Fix handling of Unicode characters in String theory #431

daniel-raffler · 2025-01-16T16:34:27Z

Hello,
this MR patches several minor issues remaining after #422:

When escaping a String we now also escape \ to make sure the backslash is preserved and doesn't get captured later when unescaping again
We now always apply unescape first when creating a new String constant. This is needed even when the solver does not support plain Unicode and we'll have to escape the String again later. This change closes an issue with Z3 and CVC4 where broken escape sequences were not handled correctly.
Added two more tests and fixed a bug in another

As mentioned in #412 I think that makeString should not be translating SMTLIB escape sequences at all. However, this is an API breaking change and can still be considered some other time

The test uses Strings.replaceAll and compares it to the result of str.replace_all in SMTLIB. However, the two functions behave different when the "matching" String is empty, and we need a special case for that.

…he pattern should also be escaped.

This is needed to protect the backslash from substitution later when getting the results from the model.

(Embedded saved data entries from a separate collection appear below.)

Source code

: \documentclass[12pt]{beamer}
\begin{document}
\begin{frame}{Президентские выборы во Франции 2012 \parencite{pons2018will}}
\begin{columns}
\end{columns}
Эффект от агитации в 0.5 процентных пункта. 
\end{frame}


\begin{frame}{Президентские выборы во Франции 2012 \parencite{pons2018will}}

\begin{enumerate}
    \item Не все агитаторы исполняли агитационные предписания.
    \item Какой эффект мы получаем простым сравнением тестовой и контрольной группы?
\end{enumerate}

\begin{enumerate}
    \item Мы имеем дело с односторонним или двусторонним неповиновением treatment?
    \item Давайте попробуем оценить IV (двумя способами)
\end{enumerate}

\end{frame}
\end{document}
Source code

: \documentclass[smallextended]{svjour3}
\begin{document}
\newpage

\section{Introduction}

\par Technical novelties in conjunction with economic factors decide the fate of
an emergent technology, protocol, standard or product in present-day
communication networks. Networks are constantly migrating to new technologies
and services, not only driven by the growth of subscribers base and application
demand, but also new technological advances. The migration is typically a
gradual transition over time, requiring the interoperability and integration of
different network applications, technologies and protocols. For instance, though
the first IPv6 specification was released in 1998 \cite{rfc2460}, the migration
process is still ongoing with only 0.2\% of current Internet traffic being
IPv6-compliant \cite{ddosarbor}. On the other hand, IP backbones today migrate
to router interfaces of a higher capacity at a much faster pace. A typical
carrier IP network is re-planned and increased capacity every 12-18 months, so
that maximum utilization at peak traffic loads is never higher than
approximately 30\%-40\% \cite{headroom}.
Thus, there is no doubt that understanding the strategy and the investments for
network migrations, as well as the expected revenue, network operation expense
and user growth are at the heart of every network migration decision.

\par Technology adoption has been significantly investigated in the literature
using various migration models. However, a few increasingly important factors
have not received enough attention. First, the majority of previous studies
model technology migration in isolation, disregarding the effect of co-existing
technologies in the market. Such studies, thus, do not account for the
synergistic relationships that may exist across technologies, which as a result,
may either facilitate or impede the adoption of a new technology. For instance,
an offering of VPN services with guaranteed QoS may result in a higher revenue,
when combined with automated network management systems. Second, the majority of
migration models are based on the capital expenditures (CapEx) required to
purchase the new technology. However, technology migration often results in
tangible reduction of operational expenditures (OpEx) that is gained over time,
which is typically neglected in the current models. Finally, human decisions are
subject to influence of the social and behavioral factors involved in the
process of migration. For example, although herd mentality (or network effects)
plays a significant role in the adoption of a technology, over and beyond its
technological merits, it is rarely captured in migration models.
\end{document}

…capeUnicodeForSmtlib() as backslashes (= codepoint 5c) are considered special characters by Matcher.appendReplacement()

…constant. This is needed even for solvers like CVC4+5 or Z3 that expect Unicode characters to be escaped. We first need to unescape the String to resolve any escape sequences from the user, and then apply escape again before sending the String to the solver.

kfriedberger

I am undecided whether our String escaping is useful.

kfriedberger · 2025-01-16T18:41:40Z

src/org/sosy_lab/java_smt/solvers/cvc4/CVC4StringFormulaManager.java

@@ -29,8 +29,8 @@ class CVC4StringFormulaManager extends AbstractStringFormulaManager<Expr, Type,

  @Override
  protected Expr makeStringImpl(String pValue) {
-    // The boolean enables escape characters!
-    return exprManager.mkConst(new CVC4String(escapeUnicodeForSmtlib(pValue), true));
+    String str = escapeUnicodeForSmtlib(unescapeUnicodeForSmtlib(pValue));


I would assume that escape and unescape are exactly reversed operations. This line is then a no-op and not required.

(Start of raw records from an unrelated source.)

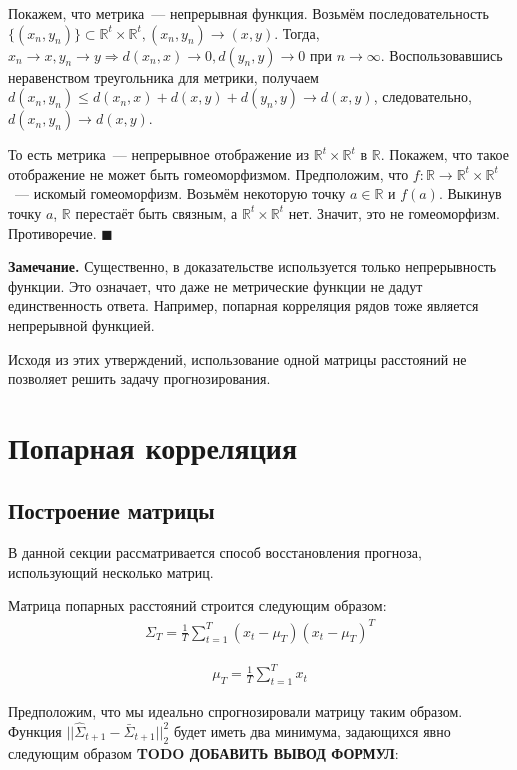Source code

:\documentclass{article}
\begin{document}
Покажем, что метрика~--- непрерывная функция. Возьмём последовательность $\{(x_n, y_n)\} \subset \mathbb{R}^t \times \mathbb{R}^t, (x_n, y_n) \to (x, y)$. Тогда, $x_n\to x, y_n\to y \Rightarrow d(x_n,x)\to 0 ,d(y_n,y)\to 0$ при $n \to \infty$. Воспользовавшись неравенством треугольника для метрики, получаем $d(x_n,y_n)\leq d(x_n,x)+d(x,y)+d(y_n,y)\to d(x,y)$, следовательно, $d(x_n,y_n)\to d(x,y)$.

То есть метрика~--- непрерывное отображение из $\mathbb{R}^t \times \mathbb{R}^t$ в $\mathbb{R}$. Покажем, что такое отображение не может быть гомеоморфизмом. Предположим, что $f: \mathbb{R} \to \mathbb{R}^t \times \mathbb{R}^t$~--- искомый гомеоморфизм. Возьмём некоторую точку $a \in \mathbb{R}$ и $f(a)$. Выкинув точку $a$, $\mathbb{R}$ перестаёт быть связным, а $\mathbb{R}^t \times \mathbb{R}^t$ нет. Значит, это не гомеоморфизм. Противоречие.
$\blacksquare$

\textbf{Замечание.} Существенно, в доказательстве используется только непрерывность функции. Это означает, что даже не метрические функции не дадут единственность ответа. Например, попарная корреляция рядов тоже является непрерывной функцией.

Исходя из этих утверждений, использование одной матрицы расстояний не позволяет решить задачу прогнозирования.

\section{Попарная корреляция}

\subsection{Построение матрицы}

В данной секции рассматривается способ восстановления прогноза, использующий несколько матриц.

Матрица попарных расстояний строится следующим образом:
\begin{gather*}
	{\Sigma}_T = \frac{1}{T} \sum_{t=1}^{T} (x_t - \mu_T)(x_t - \mu_T)^T
\end{gather*}

\begin{gather*}
	\mu_T = \frac{1}{T} \sum_{t=1}^{T} x_t
\end{gather*}

Предположим, что мы идеально спрогнозировали матрицу таким образом. Функция $||\hat{\Sigma}_{t+1} - \bar{\Sigma}_{t+1}||_2^2$ будет иметь два минимума, задающихся явно следующим образом \textbf{TODO ДОБАВИТЬ ВЫВОД ФОРМУЛ}:
\end{document}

That's true for a single character (or a single escape sequence), but here we might have "mixed" Strings where some characters are escaped and others aren't. Take "\u{4321}\n" for instance, where the first character is already written as an escape sequence, but the newline following it isn't. By applying unescape we get "䌡\n" and then escape will give us the properly escaped String "\u{4321}\u{a}".

(Just using escape no longer works since we're now also escaping \ to prevent it from capturing an escape sequence when unescaping back from the model. In the example escape("\u{4321}\n") would return "\u{5c}u{4321}\u{a}" which is not what we want as the String now has 9 characters)

we could handle \u{4321}\n as String with 9 chars like ['\','u','{','4','3','2','1','}','\n'] and simply not handle it as escaped unicode char? what happens if a user would want to use it that way, e.g. like "\u{43" + "21" + "}\n"?

what happens if a user would want to use it that way, e.g. like "\u{43" + "21" + "}\n"?

They would have to escape the String themselves and use StringFormulaManager.makeString("\u{5c}u{4321}\n"). However, I agree that this can be quite confusing when assembling several Strings. For instance StringFormulaManager.length(StringFormulaManager.makeString("\u{a")) is 4 and StringFormulaManager.length(StringFormulaManager.makeString("}"))is 1, but StringFormulaManager.length(StringFormulaManager.makeString("\u{a" + "}")) will give you 1 again.

kfriedberger · 2025-01-16T18:41:57Z

src/org/sosy_lab/java_smt/solvers/cvc5/CVC5StringFormulaManager.java

@@ -27,7 +27,8 @@ class CVC5StringFormulaManager extends AbstractStringFormulaManager<Term, Sort,

  @Override
  protected Term makeStringImpl(String pValue) {
-    return solver.mkString(escapeUnicodeForSmtlib(pValue), true);
+    String str = escapeUnicodeForSmtlib(unescapeUnicodeForSmtlib(pValue));


I would assume that escape and unescape are exactly reversed operations. This line is then a no-op and not required.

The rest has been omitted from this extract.